Egos also got in the way. “We both needed to find out where we were going next in our careers. Also, I had just gotten my son back after three or four years of losing custody of him. It was a very intense period.”

Back in New York, Collins met the actor Stacy Keach and they wound up living together for the next five years. While Stills wrote about their breakup straight away, Collins’s song about him, Houses, didn’t come out until six years later. He only found out the lyric was about him when Collins chose to include it on the new album. “I don’t think he was listening to my albums as much as I was listening to his back then,” Collins says. “He was very touched by the song when I played it for him. He was [touched] that it was the counterpoint to Suite: Judy Blue Eyes.”

Collins recalls the first time Stills came to her hotel room to play her his now-classic song: “Afterwards, we both cried – and then I said: ‘Oh, Stephen, it’s such a beautiful song. But it’s not winning me back.’”

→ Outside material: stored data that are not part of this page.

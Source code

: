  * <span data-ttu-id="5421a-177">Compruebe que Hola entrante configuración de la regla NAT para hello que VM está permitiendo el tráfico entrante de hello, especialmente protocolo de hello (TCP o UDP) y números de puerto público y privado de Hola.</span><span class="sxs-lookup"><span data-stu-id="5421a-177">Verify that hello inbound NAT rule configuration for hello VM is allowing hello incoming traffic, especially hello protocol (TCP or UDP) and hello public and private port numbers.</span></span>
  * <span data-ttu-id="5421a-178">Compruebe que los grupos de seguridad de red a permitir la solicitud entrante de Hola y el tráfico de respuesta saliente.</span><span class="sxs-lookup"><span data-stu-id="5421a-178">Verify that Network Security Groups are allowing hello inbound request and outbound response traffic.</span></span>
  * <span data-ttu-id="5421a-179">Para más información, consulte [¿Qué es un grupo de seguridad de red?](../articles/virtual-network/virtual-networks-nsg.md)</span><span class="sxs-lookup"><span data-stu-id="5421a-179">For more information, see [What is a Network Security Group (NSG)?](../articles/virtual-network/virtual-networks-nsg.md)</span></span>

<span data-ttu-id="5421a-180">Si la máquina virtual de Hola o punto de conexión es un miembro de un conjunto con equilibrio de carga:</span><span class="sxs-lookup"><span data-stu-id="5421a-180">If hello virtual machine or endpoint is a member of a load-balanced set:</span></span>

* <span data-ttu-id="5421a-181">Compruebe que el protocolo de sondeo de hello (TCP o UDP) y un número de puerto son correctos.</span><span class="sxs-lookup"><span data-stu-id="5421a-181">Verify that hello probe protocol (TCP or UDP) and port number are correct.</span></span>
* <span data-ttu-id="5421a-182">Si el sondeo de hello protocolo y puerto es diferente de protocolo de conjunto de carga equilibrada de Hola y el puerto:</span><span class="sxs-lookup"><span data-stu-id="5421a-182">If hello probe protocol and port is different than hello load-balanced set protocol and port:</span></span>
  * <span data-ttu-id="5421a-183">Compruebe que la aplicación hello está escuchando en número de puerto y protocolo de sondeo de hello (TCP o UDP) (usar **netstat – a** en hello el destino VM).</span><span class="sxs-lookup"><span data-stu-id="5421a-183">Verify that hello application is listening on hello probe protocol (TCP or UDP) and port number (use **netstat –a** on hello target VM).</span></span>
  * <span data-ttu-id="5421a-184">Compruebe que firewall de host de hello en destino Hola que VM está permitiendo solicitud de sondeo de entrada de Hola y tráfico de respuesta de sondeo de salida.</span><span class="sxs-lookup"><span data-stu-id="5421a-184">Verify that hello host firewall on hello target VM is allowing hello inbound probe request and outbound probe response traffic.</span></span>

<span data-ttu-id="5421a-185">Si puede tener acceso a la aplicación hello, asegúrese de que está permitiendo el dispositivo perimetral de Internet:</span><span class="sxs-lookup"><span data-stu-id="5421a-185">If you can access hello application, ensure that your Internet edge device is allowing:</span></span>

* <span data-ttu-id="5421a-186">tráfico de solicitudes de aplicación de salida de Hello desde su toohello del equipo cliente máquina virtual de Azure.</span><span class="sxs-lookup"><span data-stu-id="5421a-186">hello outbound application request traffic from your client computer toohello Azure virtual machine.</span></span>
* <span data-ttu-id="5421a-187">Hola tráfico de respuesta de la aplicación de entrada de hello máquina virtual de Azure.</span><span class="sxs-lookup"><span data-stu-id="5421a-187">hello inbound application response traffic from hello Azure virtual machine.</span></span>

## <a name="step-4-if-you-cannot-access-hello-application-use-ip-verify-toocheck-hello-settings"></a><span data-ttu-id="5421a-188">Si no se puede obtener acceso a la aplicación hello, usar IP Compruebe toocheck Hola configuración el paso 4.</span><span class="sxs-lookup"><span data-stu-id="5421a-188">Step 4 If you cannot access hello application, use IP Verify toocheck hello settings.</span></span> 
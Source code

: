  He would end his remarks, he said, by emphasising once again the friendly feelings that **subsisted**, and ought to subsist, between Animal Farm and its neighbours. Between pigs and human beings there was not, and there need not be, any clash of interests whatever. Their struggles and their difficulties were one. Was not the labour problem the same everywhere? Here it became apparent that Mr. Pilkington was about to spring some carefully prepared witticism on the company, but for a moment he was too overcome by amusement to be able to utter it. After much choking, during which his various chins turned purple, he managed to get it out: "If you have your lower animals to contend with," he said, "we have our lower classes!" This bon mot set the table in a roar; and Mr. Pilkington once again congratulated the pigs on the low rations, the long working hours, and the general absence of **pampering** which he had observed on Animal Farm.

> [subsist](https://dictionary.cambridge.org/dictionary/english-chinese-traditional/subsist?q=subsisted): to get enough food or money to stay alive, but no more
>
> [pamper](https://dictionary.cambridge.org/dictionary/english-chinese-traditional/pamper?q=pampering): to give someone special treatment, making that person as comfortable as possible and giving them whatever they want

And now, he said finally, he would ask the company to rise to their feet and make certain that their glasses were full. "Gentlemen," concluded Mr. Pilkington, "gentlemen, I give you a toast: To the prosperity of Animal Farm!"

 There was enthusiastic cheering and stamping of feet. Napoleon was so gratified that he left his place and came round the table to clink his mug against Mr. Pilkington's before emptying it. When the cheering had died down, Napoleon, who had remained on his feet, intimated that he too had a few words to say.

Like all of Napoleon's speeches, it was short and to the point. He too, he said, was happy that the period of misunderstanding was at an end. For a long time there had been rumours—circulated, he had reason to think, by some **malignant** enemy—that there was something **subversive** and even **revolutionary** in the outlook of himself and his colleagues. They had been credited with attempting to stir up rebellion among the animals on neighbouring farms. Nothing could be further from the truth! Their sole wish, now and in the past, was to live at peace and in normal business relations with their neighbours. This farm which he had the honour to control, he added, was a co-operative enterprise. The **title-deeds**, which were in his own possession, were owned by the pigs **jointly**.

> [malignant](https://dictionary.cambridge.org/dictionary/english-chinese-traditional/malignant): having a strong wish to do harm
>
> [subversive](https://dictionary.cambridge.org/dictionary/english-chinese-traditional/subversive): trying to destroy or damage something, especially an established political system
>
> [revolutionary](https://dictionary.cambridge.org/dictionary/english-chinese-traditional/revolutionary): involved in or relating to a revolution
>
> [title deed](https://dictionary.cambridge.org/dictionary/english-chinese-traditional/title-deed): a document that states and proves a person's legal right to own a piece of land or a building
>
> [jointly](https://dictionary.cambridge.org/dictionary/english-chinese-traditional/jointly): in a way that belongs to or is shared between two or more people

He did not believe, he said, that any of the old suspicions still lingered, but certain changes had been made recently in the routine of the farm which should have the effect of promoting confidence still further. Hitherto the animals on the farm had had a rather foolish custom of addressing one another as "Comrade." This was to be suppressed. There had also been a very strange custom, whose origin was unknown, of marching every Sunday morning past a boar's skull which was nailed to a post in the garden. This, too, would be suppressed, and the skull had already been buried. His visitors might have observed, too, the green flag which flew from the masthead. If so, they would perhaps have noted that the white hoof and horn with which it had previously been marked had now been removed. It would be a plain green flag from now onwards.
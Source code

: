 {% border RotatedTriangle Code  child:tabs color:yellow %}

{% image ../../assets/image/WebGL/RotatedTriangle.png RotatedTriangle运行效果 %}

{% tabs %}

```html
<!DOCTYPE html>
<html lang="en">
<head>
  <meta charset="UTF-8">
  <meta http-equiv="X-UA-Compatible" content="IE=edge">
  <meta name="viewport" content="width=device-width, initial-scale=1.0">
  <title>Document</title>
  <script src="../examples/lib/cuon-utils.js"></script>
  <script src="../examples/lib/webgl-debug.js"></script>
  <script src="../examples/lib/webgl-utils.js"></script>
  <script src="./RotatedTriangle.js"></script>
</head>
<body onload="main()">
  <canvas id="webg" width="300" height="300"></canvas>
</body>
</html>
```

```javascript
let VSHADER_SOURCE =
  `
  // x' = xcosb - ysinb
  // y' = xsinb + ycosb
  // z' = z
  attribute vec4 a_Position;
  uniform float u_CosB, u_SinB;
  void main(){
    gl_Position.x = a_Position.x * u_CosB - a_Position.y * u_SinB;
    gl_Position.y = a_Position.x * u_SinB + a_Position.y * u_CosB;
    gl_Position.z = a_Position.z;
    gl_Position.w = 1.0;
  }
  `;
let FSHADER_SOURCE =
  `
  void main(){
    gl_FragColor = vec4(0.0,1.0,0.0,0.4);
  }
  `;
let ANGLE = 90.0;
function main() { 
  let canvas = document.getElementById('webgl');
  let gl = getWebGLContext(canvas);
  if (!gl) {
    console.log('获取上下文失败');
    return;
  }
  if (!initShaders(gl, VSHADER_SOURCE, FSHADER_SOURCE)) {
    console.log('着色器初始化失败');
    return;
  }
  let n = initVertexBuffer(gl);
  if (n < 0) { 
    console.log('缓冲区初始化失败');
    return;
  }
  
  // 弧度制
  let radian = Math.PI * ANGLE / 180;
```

She says she didn’t feel exposed by the song’s title. “I’ve always understood that people have to write about their lives,” Collins says. “Most of all, I felt the song was flattering and heartbreaking – for both of us. Neither one of us walked away from that relationship relieved. We were feeling like, ‘Whoa, what happened?’”

It wasn’t until years after the relationship evolved into a friendship that yet another song surfaced that addressed their romance. Unbeknown to Collins back in 1968, Stills was spending unused studio time during the Who Knows sessions to record demos of some new songs. During those sessions, he cut his earliest, solo versions of Suite: Judy Blue Eyes, Helplessly Hoping and a song called Judy. The demos were lost, however, and did not resurface until 2007, when a studio worker found the tape and returned it to Stills. Rhino issued the recordings as Just Roll Tape, in the process offering a trove for historians and fans. For the new Stills-Collins album, the pair recorded their own version of Judy.

On stage at the Saban theatre, Beverley Hills, during the Stills and Collins tour.
On stage at the Saban theatre, Beverley Hills, during the Stills and Collins tour. Photograph: Scott Dudelson/Getty Images

Despite the depth of their connection, the new album might never have happened had Crosby, Stills and Nash not come to a fractious impasse over the past two years. Each of the three has said they will never perform together again. However, Collins swats away the notion that she’s a surrogate for Crosby and Nash. “I’m the original girl,” she says. “I was there before any of them.”

In the meantime, Collins believes her new music with Stills completes a circle – both for themselves and for the fans. “When people hear us together they’re reminded not only of our story but of their own. People return to their youthful love affairs. It spins out like a double helix with many purposes.”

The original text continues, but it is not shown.